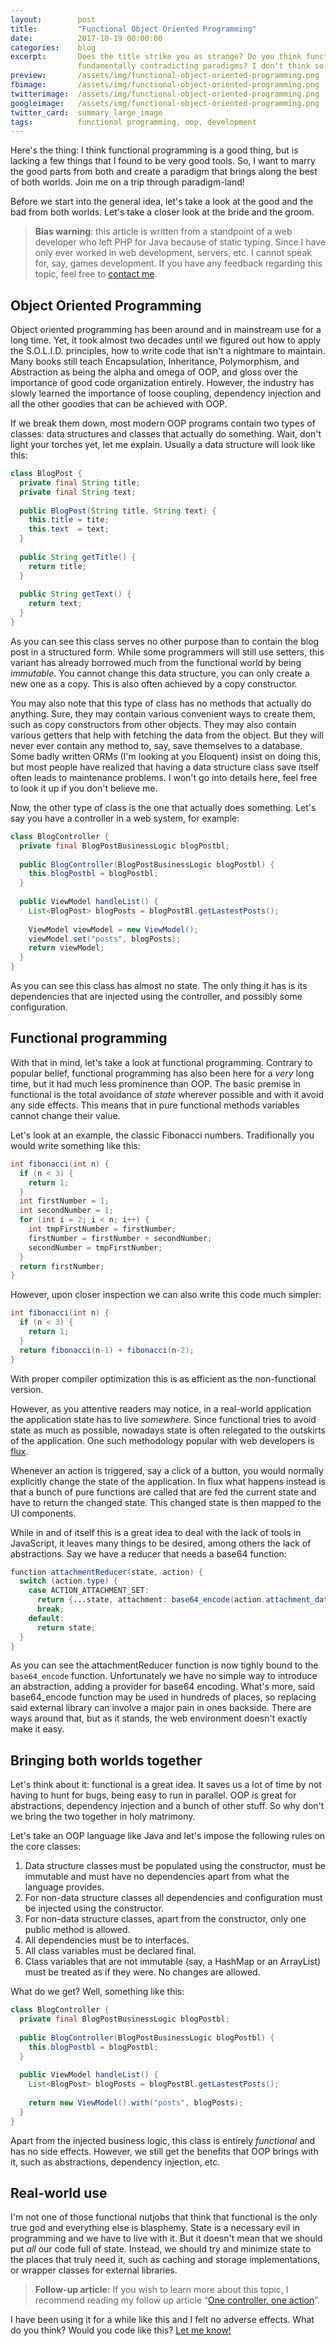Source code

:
 ```yaml
---
layout:        post
title:         "Functional Object Oriented Programming"
date:          2017-10-19 00:00:00
categories:    blog
excerpt:       Does the title strike you as strange? Do you think functional and object oriented programming are two
               fundamentally contradicting paradigms? I don't think so.     
preview:       /assets/img/functional-object-oriented-programming.png
fbimage:       /assets/img/functional-object-oriented-programming.png
twitterimage:  /assets/img/functional-object-oriented-programming.png
googleimage:   /assets/img/functional-object-oriented-programming.png
twitter_card:  summary_large_image
tags:          functional programming, oop, development
---
```


Here's the thing: I think functional programming is a good thing, but is lacking a few things that I found to be very
good tools. So, I want to marry the good parts from both and create a paradigm that brings
along the best of both worlds. Join me on a trip through paradigm-land!

Before we start into the general idea, let's take a look at the good and the bad from both worlds. Let's take a closer
look at the bride and the groom.

> **Bias warning**: this article is written from a standpoint of a web developer who left PHP for Java because of static
> typing. Since I have only ever worked in web development, servers, etc. I cannot speak for, say, games development. If
> you have any feedback regarding this topic, feel free to [contact me](/contact).

## Object Oriented Programming

Object oriented programming has been around and in mainstream use for a long time. Yet, it took almost two decades until
we figured out how to apply the S.O.L.I.D. principles, how to write code that isn't a nightmare to maintain. Many
books still teach Encapsulation, Inheritance, Polymorphism, and Abstraction as being the alpha and omega of OOP, and
gloss over the importance of good code organization entirely. However, the industry has slowly learned the importance
of loose coupling, dependency injection and all the other goodies that can be achieved with OOP.

If we break them down, most modern OOP programs contain two types of classes: data structures and classes that actually
do something. Wait, don't light your torches yet, let me explain. Usually a data structure will look like this:

```java
class BlogPost {
  private final String title;
  private final String text;
  
  public BlogPost(String title, String text) {
    this.title = tite;
    this.text  = text;
  }
  
  public String getTitle() {
    return title;
  }
  
  public String getText() {
    return text;
  }
}
```

As you can see this class serves no other purpose than to contain the blog post in a structured form. While some 
programmers will still use setters, this variant has already borrowed much from the functional world by being
*immutable*. You cannot change this data structure, you can only create a new one as a copy. This is also often achieved
by a copy constructor.

You may also note that this type of class has no methods that actually do anything. Sure, they may contain various
convenient ways to create them, such as copy constructors from other objects. They may also contain various getters
that help with fetching the data from the object. But they will never ever contain any method to, say, save themselves
to a database. Some badly written ORMs (I'm looking at you Eloquent) insist on doing this, but most people have realized
that having a data structure class save itself often leads to maintenance problems. I won't go into details here, feel
free to look it up if you don't believe me.

Now, the other type of class is the one that actually does something. Let's say you have a controller in a web system,
for example:

```java
class BlogController {
  private final BlogPostBusinessLogic blogPostbl;
  
  public BlogController(BlogPostBusinessLogic blogPostbl) {
    this.blogPostbl = blogPostbl;
  }
  
  public ViewModel handleList() {
    List<BlogPost> blogPosts = blogPostBl.getLastestPosts();
    
    ViewModel viewModel = new ViewModel();
    viewModel.set("posts", blogPosts);
    return viewModel;
  }
}
```

As you can see this class has almost no state. The only thing it has is its dependencies that are injected using the
controller, and possibly some configuration.

## Functional programming

With that in mind, let's take a look at functional programming. Contrary to popular belief, functional programming has
also been here for a *very* long time, but it had much less prominence than OOP. The basic premise in functional is the
total avoidance of *state* wherever possible and with it avoid any side effects. This means that in pure functional
methods variables cannot change their value.

Let's look at an example, the classic Fibonacci numbers. Tradifionally you would write something like this:

```java
int fibonacci(int n) {
  if (n < 3) {
    return 1;
  }
  int firstNumber = 1;
  int secondNumber = 1;
  for (int i = 2; i < n; i++) {
    int tmpFirstNumber = firstNumber;
    firstNumber = firstNumber + secondNumber;
    secondNumber = tmpFirstNumber;
  }
  return firstNumber;
}
```

However, upon closer inspection we can also write this code much simpler:

```java
int fibonacci(int n) {
  if (n < 3) {
    return 1;
  }
  return fibonacci(n-1) + fibonacci(n-2);
}
```

With proper compiler optimization this is as efficient as the non-functional version.

However, as you attentive readers may notice, in a real-world application the application state has to live *somewhere*.
Since functional tries to avoid state as much as possible, nowadays state is often relegated to the outskirts of the
application. One such methodology popular with web developers is [flux](https://facebook.github.io/flux/).

Whenever an action is triggered, say a click of a button, you would normally explicitly change the state of the
application. In flux what happens instead is that a bunch of pure functions are called that are fed the current state
and have to return the changed state. This changed state is then mapped to the UI components.

While in and of itself this is a great idea to deal with the lack of tools in JavaScript, it leaves many things to be
desired, among others the lack of abstractions. Say we have a reducer that needs a base64 function:

```java
function attachmentReducer(state, action) {
  switch (action.type) {
    case ACTION_ATTACHMENT_SET:
      return {...state, attachment: base64_encode(action.attachment_data)};
      break;
    default:
      return state;
  }
}
```

As you can see the attachmentReducer function is now tighly bound to the `base64_encode` function. Unfortunately we have
no simple way to introduce an abstraction, adding a provider for base64 encoding. What's more, said base64_encode
function may be used in hundreds of places, so replacing said external library can involve a major pain in ones
backside. There are ways around that, but as it stands, the web environment doesn't exactly make it easy.

## Bringing both worlds together

Let's think about it: functional is a great idea. It saves us a lot of time by not having to hunt for bugs, being easy
to run in parallel. OOP is great for abstractions, dependency injection and a bunch of other stuff. So why don't we
bring the two together in holy matrimony.

Let's take an OOP language like Java and let's impose the following rules on the core classes:

1. Data structure classes must be populated using the constructor, must be immutable and must have no dependencies apart
   from what the language provides.
2. For non-data structure classes all dependencies and configuration must be injected using the constructor.
3. For non-data structure classes, apart from the constructor, only one public method is allowed.
4. All dependencies must be to interfaces. 
5. All class variables must be declared final.
6. Class variables that are not immutable (say, a HashMap or an ArrayList) must be treated as if they were. No changes
   are allowed.

What do we get? Well, something like this:

```java
class BlogController {
  private final BlogPostBusinessLogic blogPostbl;
  
  public BlogController(BlogPostBusinessLogic blogPostbl) {
    this.blogPostbl = blogPostbl;
  }
  
  public ViewModel handleList() {
    List<BlogPost> blogPosts = blogPostBl.getLastestPosts();
    
    return new ViewModel().with("posts", blogPosts);
  }
}
```

Apart from the injected business logic, this class is entirely *functional* and has no side effects. However, we still
get the benefits that OOP brings with it, such as abstractions, dependency injection, etc.

## Real-world use

I'm not one of those functional nutjobs that think that functional is the only true god and everything else is
blasphemy. State is a necessary evil in programming and we have to live with it. But it doesn't mean that we should put
*all* our code full of state. Instead, we should try and minimize state to the places that truly need it, such as
caching and storage implementations, or wrapper classes for external libraries.

> **Follow-up article:** If you wish to learn more about this topic, I recommend reading my follow up article
> “[One controller, one action](/blog/one-controller-one-action)”.

I have been using it for a while like this and I felt no adverse effects. What do you think? Would you code like this?
[Let me know!](/contact)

◇ ◇ ◇ ◇ ◇ ◇ ◇

> Your assignment: From the first record to the last, transcribe everything exactly but drop the pictures.

> Result of the exercise:
Source code

:
 ```yaml
---
layout:        post
title:         "Functional Object Oriented Programming"
date:          2017-10-19 00:00:00
categories:    blog
excerpt:       Does the title strike you as strange? Do you think functional and object oriented programming are two
               fundamentally contradicting paradigms? I don't think so.     
preview:       /assets/img/functional-object-oriented-programming.png
fbimage:       /assets/img/functional-object-oriented-programming.png
twitterimage:  /assets/img/functional-object-oriented-programming.png
googleimage:   /assets/img/functional-object-oriented-programming.png
twitter_card:  summary_large_image
tags:          functional programming, oop, development
---
```


Here's the thing: I think functional programming is a good thing, but is lacking a few things that I found to be very
good tools. So, I want to marry the good parts from both and create a paradigm that brings
along the best of both worlds. Join me on a trip through paradigm-land!

Before we start into the general idea, let's take a look at the good and the bad from both worlds. Let's take a closer
look at the bride and the groom.

> **Bias warning**: this article is written from a standpoint of a web developer who left PHP for Java because of static
> typing. Since I have only ever worked in web development, servers, etc. I cannot speak for, say, games development. If
> you have any feedback regarding this topic, feel free to [contact me](/contact).

## Object Oriented Programming

Object oriented programming has been around and in mainstream use for a long time. Yet, it took almost two decades until
we figured out how to apply the S.O.L.I.D. principles, how to write code that isn't a nightmare to maintain. Many
books still teach Encapsulation, Inheritance, Polymorphism, and Abstraction as being the alpha and omega of OOP, and
gloss over the importance of good code organization entirely. However, the industry has slowly learned the importance
of loose coupling, dependency injection and all the other goodies that can be achieved with OOP.

If we break them down, most modern OOP programs contain two types of classes: data structures and classes that actually
do something. Wait, don't light your torches yet, let me explain. Usually a data structure will look like this:

```java
class BlogPost {
  private final String title;
  private final String text;
  
  public BlogPost(String title, String text) {
    this.title = tite;
    this.text  = text;
  }
  
  public String getTitle() {
    return title;
  }
  
  public String getText() {
    return text;
  }
}
```

As you can see this class serves no other purpose than to contain the blog post in a structured form. While some 
programmers will still use setters, this variant has already borrowed much from the functional world by being
*immutable*. You cannot change this data structure, you can only create a new one as a copy. This is also often achieved
by a copy constructor.

You may also note that this type of class has no methods that actually do anything. Sure, they may contain various
convenient ways to create them, such as copy constructors from other objects. They may also contain various getters
that help with fetching the data from the object. But they will never ever contain any method to, say, save themselves
to a database. Some badly written ORMs (I'm looking at you Eloquent) insist on doing this, but most people have realized
that having a data structure class save itself often leads to maintenance problems. I won't go into details here, feel
free to look it up if you don't believe me.

Now, the other type of class is the one that actually does something. Let's say you have a controller in a web system,
for example:

```java
class BlogController {
  private final BlogPostBusinessLogic blogPostbl;
  
  public BlogController(BlogPostBusinessLogic blogPostbl) {
    this.blogPostbl = blogPostbl;
  }
  
  public ViewModel handleList() {
    List<BlogPost> blogPosts = blogPostBl.getLastestPosts();
    
    ViewModel viewModel = new ViewModel();
    viewModel.set("posts", blogPosts);
    return viewModel;
  }
}
```

As you can see this class has almost no state. The only thing it has is its dependencies that are injected using the
controller, and possibly some configuration.

## Functional programming

With that in mind, let's take a look at functional programming. Contrary to popular belief, functional programming has
also been here for a *very* long time, but it had much less prominence than OOP. The basic premise in functional is the
total avoidance of *state* wherever possible and with it avoid any side effects. This means that in pure functional
methods variables cannot change their value.

Let's look at an example, the classic Fibonacci numbers. Tradifionally you would write something like this:

```java
int fibonacci(int n) {
  if (n < 3) {
    return 1;
  }
  int firstNumber = 1;
  int secondNumber = 1;
  for (int i = 2; i < n; i++) {
    int tmpFirstNumber = firstNumber;
    firstNumber = firstNumber + secondNumber;
    secondNumber = tmpFirstNumber;
  }
  return firstNumber;
}
```

However, upon closer inspection we can also write this code much simpler:

```java
int fibonacci(int n) {
  if (n < 3) {
    return 1;
  }
  return fibonacci(n-1) + fibonacci(n-2);
}
```

With proper compiler optimization this is as efficient as the non-functional version.

However, as you attentive readers may notice, in a real-world application the application state has to live *somewhere*.
Since functional tries to avoid state as much as possible, nowadays state is often relegated to the outskirts of the
application. One such methodology popular with web developers is [flux](https://facebook.github.io/flux/).

Whenever an action is triggered, say a click of a button, you would normally explicitly change the state of the
application. In flux what happens instead is that a bunch of pure functions are called that are fed the current state
and have to return the changed state. This changed state is then mapped to the UI components.

While in and of itself this is a great idea to deal with the lack of tools in JavaScript, it leaves many things to be
desired, among others the lack of abstractions. Say we have a reducer that needs a base64 function:

```java
function attachmentReducer(state, action) {
  switch (action.type) {
    case ACTION_ATTACHMENT_SET:
      return {...state, attachment: base64_encode(action.attachment_data)};
      break;
    default:
      return state;
  }
}
```

As you can see the attachmentReducer function is now tighly bound to the `base64_encode` function. Unfortunately we have
no simple way to introduce an abstraction, adding a provider for base64 encoding. What's more, said base64_encode
function may be used in hundreds of places, so replacing said external library can involve a major pain in ones
backside. There are ways around that, but as it stands, the web environment doesn't exactly make it easy.

## Bringing both worlds together

Let's think about it: functional is a great idea. It saves us a lot of time by not having to hunt for bugs, being easy
to run in parallel. OOP is great for abstractions, dependency injection and a bunch of other stuff. So why don't we
bring the two together in holy matrimony.

Let's take an OOP language like Java and let's impose the following rules on the core classes:

1. Data structure classes must be populated using the constructor, must be immutable and must have no dependencies apart
   from what the language provides.
2. For non-data structure classes all dependencies and configuration must be injected using the constructor.
3. For non-data structure classes, apart from the constructor, only one public method is allowed.
4. All dependencies must be to interfaces. 
5. All class variables must be declared final.
6. Class variables that are not immutable (say, a HashMap or an ArrayList) must be treated as if they were. No changes
   are allowed.

What do we get? Well, something like this:

```java
class BlogController {
  private final BlogPostBusinessLogic blogPostbl;
  
  public BlogController(BlogPostBusinessLogic blogPostbl) {
    this.blogPostbl = blogPostbl;
  }
  
  public ViewModel handleList() {
    List<BlogPost> blogPosts = blogPostBl.getLastestPosts();
    
    return new ViewModel().with("posts", blogPosts);
  }
}
```

Apart from the injected business logic, this class is entirely *functional* and has no side effects. However, we still
get the benefits that OOP brings with it, such as abstractions, dependency injection, etc.

## Real-world use

I'm not one of those functional nutjobs that think that functional is the only true god and everything else is
blasphemy. State is a necessary evil in programming and we have to live with it. But it doesn't mean that we should put
*all* our code full of state. Instead, we should try and minimize state to the places that truly need it, such as
caching and storage implementations, or wrapper classes for external libraries.

> **Follow-up article:** If you wish to learn more about this topic, I recommend reading my follow up article
> “[One controller, one action](/blog/one-controller-one-action)”.

I have been using it for a while like this and I felt no adverse effects. What do you think? Would you code like this?
[Let me know!](/contact)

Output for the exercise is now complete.